You must provide a makefile which responds properly to the commands make, make test, and make clean. The make command builds the kruskal executable. Compilation must proceed with no errors or warnings and it must compile with the highest level of error checking (the -Wall and -Wextra options). The make test command should run your program through some test files of your choosing. The make clean command should remove all intermediate files, including the executable kruskal. A call to make should never result in unnecessary compilation.

## Restrictions

You cannot use any fixed-sized data structures for storing the graph (unless you preprocess the input to determine its extent) or any other data whose size changes depending upon the input. You may not use built-in data structures, other that C arrays and structs. All data structure methods must run as efficiently as commonly expected.

## Documentation

All code you hand in should be attributed to its author. Comment sparingly but well. Do explain the purpose of your program. Do not explain obvious code. If code is not obvious, consider rewriting the code rather than explaining what is going on through comments.

## Handing in results

For preliminary testing, delete all intermediate files and executables ( `make clean`).

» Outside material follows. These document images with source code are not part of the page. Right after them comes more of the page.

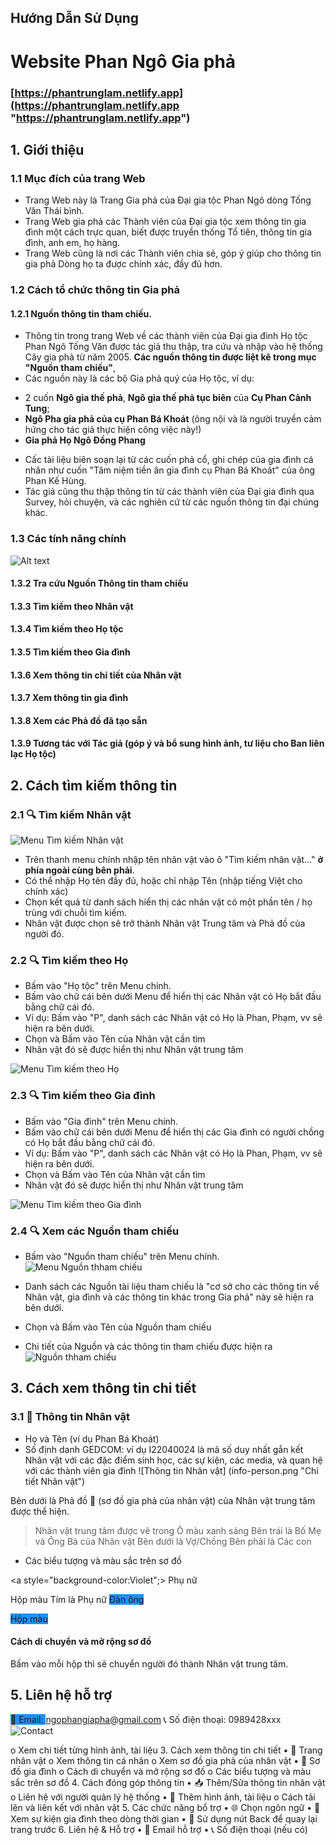 ## Hướng Dẫn Sử Dụng 
# Website Phan Ngô Gia phả
### [https://phantrunglam.netlify.app](https://phantrunglam.netlify.app "https://phantrunglam.netlify.app")

## 1. Giới thiệu
### 1.1 Mục đích của trang Web
- Trang Web này là Trang Gia phả của Đại gia tộc Phan Ngô dòng Tống Văn Thái bình.
- Trang Web gia phả các Thành viên của Đại gia tộc xem thông tin gia đình một cách trực quan, biết được truyền thống Tổ tiên, thông tin gia đình, anh em, họ hàng.
- Trang Web cũng là nơi các Thành viên chia sẻ, góp ý giúp cho thông tin gia phả Dòng họ ta được chính xác, đầy đủ hơn.

### 1.2 Cách tổ chức thông tin Gia phả
#### 1.2.1 Nguồn thông tin tham chiếu.
- Thông tin trong trang Web về các thành viên của Đại gia đình Họ tộc Phan Ngô Tống Văn được tác giả thu thập, tra cứu và nhập vào hệ thống Cây gia phả từ năm 2005. **Các nguồn thông tin được liệt kê trong mục "Nguồn tham chiếu"**, 
- Các nguồn này là các bộ Gia phả quý của Họ tộc, ví dụ:
 + 2 cuốn **Ngô gia thế phả**, **Ngô gia thế phả tục biên** của **Cụ Phan Cảnh Tung**; 
 + **Ngô Pha gia phả của cụ Phan Bá Khoát** (ông nội và là người truyền cảm hứng cho tác giả thực hiện công việc này!)
 + **Gia phả Họ Ngô Đồng Phang**
 - Cấc tài liệu biên soạn lại từ các cuốn phả cổ, ghi chép của gia đình cá nhân như cuốn "Tâm niệm tiền ân gia đình cụ Phan Bá Khoát" của ông Phan Kế Hùng.
 - Tác giả cũng thu thập thông tin từ các thành viên của Đại gia đình qua Survey, hỏi chuyện, và các nghiên cứ từ các nguồn thông tin đại chúng khác.
 

### 1.3 Các tính năng chính
![Alt text](main-menu.png "Optional title")

#### 1.3.2 Tra cứu Nguồn Thông tin tham chiếu
#### 1.3.3 Tìm kiếm theo Nhân vật
#### 1.3.4 Tìm kiếm theo Họ tộc
#### 1.3.5 Tìm kiếm theo Gia đình
#### 1.3.6 Xem thông tin chi tiết của Nhân vật
#### 1.3.7 Xem thông tin gia đình
#### 1.3.8 Xem các Phả đồ đã tạo sẵn
#### 1.3.9 Tương tác với Tác giả (góp ý và bổ sung hình ảnh, tư liệu cho Ban liên lạc Họ tộc)

## 2. Cách tìm kiếm thông tin
### 2.1 🔍 Tìm kiếm Nhân vật
![Menu Tìm kiếm Nhân vật](menu-search.png "Tìm kiếm Nhân vật")

- Trên thanh menu chính nhập tên nhân vật vào ô "Tìm kiếm nhân vật..." **ở phía ngoài cùng bên phải**.
- Có thể nhập Họ tên đầy đủ, hoặc chỉ nhập Tên (nhập tiếng Việt cho chính xác)
- Chọn kết quả từ danh sách hiển thị các nhân vật có một phần tên / họ trùng với chuỗi tìm kiếm.
- Nhân vật được chọn sẽ trở thành Nhân vật Trung tâm và Phả đồ của người đó.


### 2.2 🔍 Tìm kiếm theo Họ
- Bấm vào "Họ tộc" trên Menu chính.
- Bấm vào chữ cái bên dưới Menu để hiển thị các Nhân vật có Họ bắt đầu bằng chữ cái đó.
- Ví dụ: Bấm vào "P", danh sách các Nhân vật có Họ là Phan, Phạm, vv sẽ hiện ra bên dưới.
- Chọn và Bấm vào Tên của Nhân vật cần tìm
- Nhân vật đó sẽ được hiển thị như Nhân vật trung tâm

![Menu Tìm kiếm theo Họ](menu-search-persons.png "Tìm kiếm theo Họ")

### 2.3 🔍 Tìm kiếm theo Gia đình
- Bấm vào "Gia đình" trên Menu chính.
- Bấm vào chữ cái bên dưới Menu để hiển thị các Gia đình có người chồng có Họ bắt đầu bằng chữ cái đó.
- Ví dụ: Bấm vào "P", danh sách các Nhân vật có Họ là Phan, Phạm, vv sẽ hiện ra bên dưới.
- Chọn và Bấm vào Tên của Nhân vật cần tìm
- Nhân vật đó sẽ được hiển thị như Nhân vật trung tâm

![Menu Tìm kiếm theo Gia đình](menu-search-family.png "Tìm kiếm Gia đình")


### 2.4 🔍 Xem các Nguồn tham chiếu
- Bấm vào "Nguồn tham chiếu" trên Menu chính.
![Menu Nguồn thham chiếu](menu-sources.png "Nguồn tham chiếu")

- Danh sách các Nguồn tài liệu tham chiếu là "cơ sở cho các thông tin về Nhân vật, gia đình và các thông tin khác trong Gia phả" này sẽ hiện ra bên dưới.
- Chọn và Bấm vào Tên của Nguồn tham chiếu
- Chi tiết của Nguồn và các thông tin tham chiếu được hiện ra
![Nguồn thham chiếu](info-source.png "Chi tiết Nguồn tham chiếu")

## 3. Cách xem thông tin chi tiết
### 3.1 📜 Thông tin Nhân vật
- Họ và Tên (ví dụ Phan Bá Khoát)
- Số định danh GEDCOM: ví dụ I22040024 là mã số duy nhất gắn kết Nhân vật với các đặc điểm sinh học, các sự kiện, các media, và quan hệ với các thành viên gia đình
![Thông tin Nhân vật] (info-person.png "Chi tiết Nhân vật")

Bên dưới là Phả đồ 🌳 (sơ đồ gia phả của nhân vật) của Nhân vật trung tâm được thể hiện.
> Nhân vật trung tâm được vẽ trong Ô màu xanh sáng
> Bên trái là Bố Mẹ và Ông Bà của Nhân vật
> Bên dưới là Vợ/Chồng
> Bên phải là Các con 
- Các biểu tượng và màu sắc trên sơ đồ

<a style="background-color:Violet";> Phụ nữ </a>
<p> Hộp màu Tím là Phụ nữ
<a style="background-color:DodgerBlue;"> Đàn ông</p> Hộp màu 


#### 	Cách di chuyển và mở rộng sơ đồ
Bấm vào mỗi hộp thì sẽ chuyển người đó thành Nhân vật trung tâm.



## 5. Liên hệ hỗ trợ
📧 Email: ngophangiapha@gmail.com
📞 Số điện thoại: 0989428xxx
![Contact](menu-info-contact.png "Contact - Liên lạc")


o	Xem chi tiết từng hình ảnh, tài liệu
3. Cách xem thông tin chi tiết
•	📜 Trang nhân vật
o	Xem thông tin cá nhân
o	Xem sơ đồ gia phả của nhân vật
•	🌳 Sơ đồ gia đình
o	Cách di chuyển và mở rộng sơ đồ
o	Các biểu tượng và màu sắc trên sơ đồ
4. Cách đóng góp thông tin
•	📥 Thêm/Sửa thông tin nhân vật
o	Liên hệ với người quản lý hệ thống
•	📸 Thêm hình ảnh, tài liệu
o	Cách tải lên và liên kết với nhân vật
5. Các chức năng bổ trợ
•	🌐 Chọn ngôn ngữ
•	📅 Xem sự kiện gia đình theo dòng thời gian
•	📌 Sử dụng nút Back để quay lại trang trước
6. Liên hệ & Hỗ trợ
•	📧 Email hỗ trợ
•	📞 Số điện thoại (nếu có)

Then, send me all the files in your directory by running the command:
```    submit cs201 lusth test3
```
For your final submission, use the command:
```    submit cs201 lusth assign3
```
Again, your implementation may be developed on other hardware and operating systems, but it must also compile and run cleanly and correctly on a Linux system. You may submit as many times as you like, up to the deadline.